Para Eliade, em Mito e realidade (1972), a melhor definição de mito é a que está associada à ideia de uma história sagrada a qual narra como determinada sociedade ou um dado fato passou a existir. Dessa forma, o homem só é como é hoje devido ao mito:

após a cosmogonia e a criação do homem, ocorreram outros eventos, e o homem, tal qual é hoje, é o resultado direto daqueles eventos míticos, é constituído por

aqueles eventos. Ele é mortal porque algo aconteceu in illo tempore. Se esse algo não tivesse acontecido, o homem não seria mortal — teria continuado a existir indefinidamente, como as pedras; ou poderia mudar periodicamente de pele, como as serpentes, sendo capaz, portanto, de renovar sua vida, isto é, de recomeçá-la indefinidamente. Mas o mito da origem da morte conta o que aconteceu in illo tempore, e, ao relatar esse incidente, explica por que o homem é mortal. (ELIADE, 1972, p.13)

Por isso, o mito é importante na atualidade, sem contar que todo mito contém ritos que são celebrados até hoje pelo ser humano, tais como o rompimento da mãe com a filha, o casamento, a perda de um ente querido, entre outros com os quais o homem convive diariamente.

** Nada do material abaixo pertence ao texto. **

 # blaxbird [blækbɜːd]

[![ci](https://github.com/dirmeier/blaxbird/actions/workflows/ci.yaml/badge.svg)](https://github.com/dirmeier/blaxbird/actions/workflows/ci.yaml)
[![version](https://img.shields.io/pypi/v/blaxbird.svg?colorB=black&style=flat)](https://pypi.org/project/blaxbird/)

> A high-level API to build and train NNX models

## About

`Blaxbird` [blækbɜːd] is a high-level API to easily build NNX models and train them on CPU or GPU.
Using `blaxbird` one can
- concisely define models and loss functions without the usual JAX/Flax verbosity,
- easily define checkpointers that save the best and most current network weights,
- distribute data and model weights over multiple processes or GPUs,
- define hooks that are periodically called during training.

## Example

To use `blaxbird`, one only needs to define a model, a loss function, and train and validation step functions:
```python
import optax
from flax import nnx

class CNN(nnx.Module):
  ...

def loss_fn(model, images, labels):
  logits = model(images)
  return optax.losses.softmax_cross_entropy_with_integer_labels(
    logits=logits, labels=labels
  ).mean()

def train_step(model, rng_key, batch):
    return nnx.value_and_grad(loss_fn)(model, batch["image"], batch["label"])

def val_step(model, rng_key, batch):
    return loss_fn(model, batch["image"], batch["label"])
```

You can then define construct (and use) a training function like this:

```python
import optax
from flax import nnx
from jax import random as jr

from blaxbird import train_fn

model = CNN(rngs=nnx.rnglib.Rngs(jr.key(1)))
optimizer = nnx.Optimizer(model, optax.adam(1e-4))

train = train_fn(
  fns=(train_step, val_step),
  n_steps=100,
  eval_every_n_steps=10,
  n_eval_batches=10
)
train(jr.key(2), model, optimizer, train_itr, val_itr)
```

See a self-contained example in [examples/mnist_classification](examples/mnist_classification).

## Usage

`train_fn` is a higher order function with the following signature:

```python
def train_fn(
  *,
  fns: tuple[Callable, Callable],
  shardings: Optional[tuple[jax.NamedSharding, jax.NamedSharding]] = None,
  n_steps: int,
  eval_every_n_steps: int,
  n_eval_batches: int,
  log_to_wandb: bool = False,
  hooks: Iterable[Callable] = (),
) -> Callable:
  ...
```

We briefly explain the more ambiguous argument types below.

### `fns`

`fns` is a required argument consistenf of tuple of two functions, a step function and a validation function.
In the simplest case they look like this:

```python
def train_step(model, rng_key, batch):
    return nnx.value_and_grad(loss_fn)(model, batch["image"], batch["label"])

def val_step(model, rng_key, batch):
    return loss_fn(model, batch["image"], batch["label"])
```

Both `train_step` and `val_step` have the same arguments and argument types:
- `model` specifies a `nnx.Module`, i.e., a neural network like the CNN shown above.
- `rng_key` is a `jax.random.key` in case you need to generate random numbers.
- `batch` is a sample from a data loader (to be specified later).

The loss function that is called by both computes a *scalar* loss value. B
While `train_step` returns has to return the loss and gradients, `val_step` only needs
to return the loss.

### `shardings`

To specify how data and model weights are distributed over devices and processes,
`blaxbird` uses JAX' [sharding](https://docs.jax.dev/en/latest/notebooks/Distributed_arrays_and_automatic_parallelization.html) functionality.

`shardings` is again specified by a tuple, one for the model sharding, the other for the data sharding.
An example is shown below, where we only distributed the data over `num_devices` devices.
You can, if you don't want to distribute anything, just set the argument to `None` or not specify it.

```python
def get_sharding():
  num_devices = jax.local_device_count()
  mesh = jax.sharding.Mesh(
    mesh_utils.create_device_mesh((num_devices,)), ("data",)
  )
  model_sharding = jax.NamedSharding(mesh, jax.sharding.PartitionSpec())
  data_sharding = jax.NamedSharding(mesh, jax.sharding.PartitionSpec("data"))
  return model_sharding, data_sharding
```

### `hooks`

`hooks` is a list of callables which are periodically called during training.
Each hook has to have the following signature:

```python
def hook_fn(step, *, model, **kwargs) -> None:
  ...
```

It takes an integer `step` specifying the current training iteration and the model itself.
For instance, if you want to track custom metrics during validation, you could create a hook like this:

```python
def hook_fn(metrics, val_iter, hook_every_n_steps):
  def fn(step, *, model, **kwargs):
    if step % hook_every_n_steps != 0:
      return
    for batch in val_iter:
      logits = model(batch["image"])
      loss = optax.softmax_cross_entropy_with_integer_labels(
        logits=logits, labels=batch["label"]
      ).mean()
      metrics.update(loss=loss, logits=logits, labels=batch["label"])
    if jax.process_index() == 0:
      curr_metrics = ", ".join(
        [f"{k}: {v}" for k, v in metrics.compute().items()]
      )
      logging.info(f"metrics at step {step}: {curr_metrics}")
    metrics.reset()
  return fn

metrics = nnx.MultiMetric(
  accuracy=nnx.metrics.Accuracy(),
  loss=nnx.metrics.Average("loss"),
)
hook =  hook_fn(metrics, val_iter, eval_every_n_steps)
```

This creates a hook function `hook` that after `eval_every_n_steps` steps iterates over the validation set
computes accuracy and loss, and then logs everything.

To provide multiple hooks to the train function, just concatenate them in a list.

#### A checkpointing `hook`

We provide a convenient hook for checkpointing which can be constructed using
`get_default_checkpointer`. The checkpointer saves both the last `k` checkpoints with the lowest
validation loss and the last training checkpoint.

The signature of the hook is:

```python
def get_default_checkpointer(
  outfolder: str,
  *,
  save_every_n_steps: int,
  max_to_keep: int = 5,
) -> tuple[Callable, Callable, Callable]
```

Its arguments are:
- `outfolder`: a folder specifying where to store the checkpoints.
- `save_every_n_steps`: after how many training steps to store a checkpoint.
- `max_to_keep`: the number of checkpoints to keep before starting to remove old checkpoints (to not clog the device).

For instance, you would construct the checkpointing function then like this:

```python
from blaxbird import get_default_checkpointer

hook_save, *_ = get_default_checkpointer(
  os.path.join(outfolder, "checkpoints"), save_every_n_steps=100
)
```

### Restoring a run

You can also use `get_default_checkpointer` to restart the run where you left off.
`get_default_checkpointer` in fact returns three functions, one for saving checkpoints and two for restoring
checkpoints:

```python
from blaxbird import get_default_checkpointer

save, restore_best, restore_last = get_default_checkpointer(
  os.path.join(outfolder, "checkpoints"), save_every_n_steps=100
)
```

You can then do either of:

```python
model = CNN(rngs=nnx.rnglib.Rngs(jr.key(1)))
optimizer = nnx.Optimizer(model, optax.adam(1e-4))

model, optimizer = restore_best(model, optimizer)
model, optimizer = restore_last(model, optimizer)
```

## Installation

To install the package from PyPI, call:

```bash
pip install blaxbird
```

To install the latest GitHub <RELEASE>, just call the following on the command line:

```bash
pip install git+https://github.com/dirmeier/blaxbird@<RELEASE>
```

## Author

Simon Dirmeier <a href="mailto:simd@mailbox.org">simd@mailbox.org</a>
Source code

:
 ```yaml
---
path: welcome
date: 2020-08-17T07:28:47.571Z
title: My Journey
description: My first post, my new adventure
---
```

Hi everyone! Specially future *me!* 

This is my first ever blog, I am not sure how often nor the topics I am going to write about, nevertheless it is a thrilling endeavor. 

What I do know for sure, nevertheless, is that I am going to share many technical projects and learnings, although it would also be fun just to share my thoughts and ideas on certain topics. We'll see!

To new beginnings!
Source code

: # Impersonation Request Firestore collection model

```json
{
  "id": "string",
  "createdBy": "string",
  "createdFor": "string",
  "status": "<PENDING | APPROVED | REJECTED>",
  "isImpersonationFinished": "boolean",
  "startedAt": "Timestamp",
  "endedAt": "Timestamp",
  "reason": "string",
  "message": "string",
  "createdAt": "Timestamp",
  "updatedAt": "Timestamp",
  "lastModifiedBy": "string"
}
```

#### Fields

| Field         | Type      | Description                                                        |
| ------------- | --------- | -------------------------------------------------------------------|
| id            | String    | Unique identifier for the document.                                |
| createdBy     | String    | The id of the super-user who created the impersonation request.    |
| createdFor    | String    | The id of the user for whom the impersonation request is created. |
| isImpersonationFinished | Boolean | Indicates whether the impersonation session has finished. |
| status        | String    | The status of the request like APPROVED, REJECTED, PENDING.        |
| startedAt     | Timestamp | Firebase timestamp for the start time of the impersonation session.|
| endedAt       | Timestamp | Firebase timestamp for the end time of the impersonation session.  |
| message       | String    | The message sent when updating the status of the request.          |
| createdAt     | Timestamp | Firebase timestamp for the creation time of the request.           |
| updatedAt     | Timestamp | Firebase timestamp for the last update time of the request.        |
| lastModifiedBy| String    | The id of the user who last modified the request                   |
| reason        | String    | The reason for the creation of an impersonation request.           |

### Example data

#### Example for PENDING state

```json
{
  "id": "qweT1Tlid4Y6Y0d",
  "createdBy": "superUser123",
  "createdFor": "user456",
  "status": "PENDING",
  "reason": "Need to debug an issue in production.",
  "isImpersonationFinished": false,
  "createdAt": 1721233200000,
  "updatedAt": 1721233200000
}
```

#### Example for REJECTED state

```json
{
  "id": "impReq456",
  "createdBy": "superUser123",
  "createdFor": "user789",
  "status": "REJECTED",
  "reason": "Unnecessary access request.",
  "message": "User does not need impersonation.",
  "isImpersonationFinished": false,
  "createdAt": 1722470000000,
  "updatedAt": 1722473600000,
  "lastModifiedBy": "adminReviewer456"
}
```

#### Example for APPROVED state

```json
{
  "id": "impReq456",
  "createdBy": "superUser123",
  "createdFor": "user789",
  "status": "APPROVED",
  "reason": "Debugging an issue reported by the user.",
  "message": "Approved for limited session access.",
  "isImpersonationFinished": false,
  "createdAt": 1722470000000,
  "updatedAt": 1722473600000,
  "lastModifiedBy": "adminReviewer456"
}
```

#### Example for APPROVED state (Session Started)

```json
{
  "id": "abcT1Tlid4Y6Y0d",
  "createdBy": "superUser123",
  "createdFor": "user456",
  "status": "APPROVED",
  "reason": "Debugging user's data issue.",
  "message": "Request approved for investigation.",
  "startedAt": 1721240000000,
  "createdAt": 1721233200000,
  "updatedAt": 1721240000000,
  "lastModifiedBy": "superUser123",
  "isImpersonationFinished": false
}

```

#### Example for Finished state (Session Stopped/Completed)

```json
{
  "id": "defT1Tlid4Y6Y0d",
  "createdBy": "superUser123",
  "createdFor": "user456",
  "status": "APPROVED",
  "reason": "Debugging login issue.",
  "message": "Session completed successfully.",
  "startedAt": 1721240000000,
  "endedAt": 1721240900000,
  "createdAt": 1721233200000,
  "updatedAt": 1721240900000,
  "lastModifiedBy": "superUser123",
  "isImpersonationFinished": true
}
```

Logo, o mito relaciona-se com a poesia, pois, de acordo com Ana Maria Lisboa de Mello,

a lírica recupera os mitos através da sintaxe de imagens que guardam ressonâncias das narrativas primordiais, sem retomar, na maioria das vezes, a totalidade do argumento mítico. A lírica captura dos mitos as suas mensagens essenciais, como indagações relativas a: origem do mundo, significado do estar- no-mundo, eterno retorno de tudo e destino final do ser humano. É da sintaxe imagética que ressumam, no texto lírico, as “verdades” enunciadas pelos mitos. (MELLO, 2007, P. 16)

Assim, a poesia de Dora Ferreira da Silva resgata os mitos, inserindo-os na realidade do homem contemporâneo na medida em que essas histórias sagradas ajudam o indivíduo a pensar sobre sua condição no mundo. Ao mesmo tempo, serve para que a própria poeta possa refletir sobre seu processo criativo em poemas, como “Orfeu”, em que, em sua segunda parte, o eu lírico enuncia “Colheu a flor - o Poema - / arrancou-o à resina da vida/ e entre as páginas prendeu-o/ debatendo-se, vivo.” Numa clara referência ao personagem mítico Orfeu, famoso pela musicalidade de sua lira e pela aventura que travou com a morte.

Além disso, já estão aí implicados os ciclos de nascimento, crescimento, morte e ressurreição, pensando no percurso que Orfeu passa para resgatar sua amada e pelos quais a palavra passa antes de ser colocada na página, pois ela precisa nascer na mente do poeta, tomar forma, “crescer” junto com as outras e morrer no papel, mas essa morte não é definitiva, já que a cada nova leitura, um novo sentido renasce. Esse trabalho poético foi tema no poema “Órfica” que diz “Não me destruas, Poema,/ enquanto ergo/ a estrutura do teu corpo/ e as lápides do mundo morto.” O que representa esse embate entre criador e criatura, o qual pode ser relacionado com a morte.

A pesquisadora Enivalda Nunes Freitas e Souza faz uma análise sobre os aspectos que Jung aborda sobre a relação do inconsciente e a obra de arte e de acordo com ela:

Jung declara que os conteúdos inconscientes não permanecem inativos, são manifestos pelos sonhos e pela arte, e que esta não é apenas um produto derivado de tais e tais circunstâncias individuais, mas que se eleva “para além do efêmero do apenas pessoal” (SOUZA, 2015, 224-225)

Ao se elevar torna-se duradouro por meio da escrita, tal como será verificado pelas análises posteriores que mostram que o trabalho poético vence a morte e o esquecimento.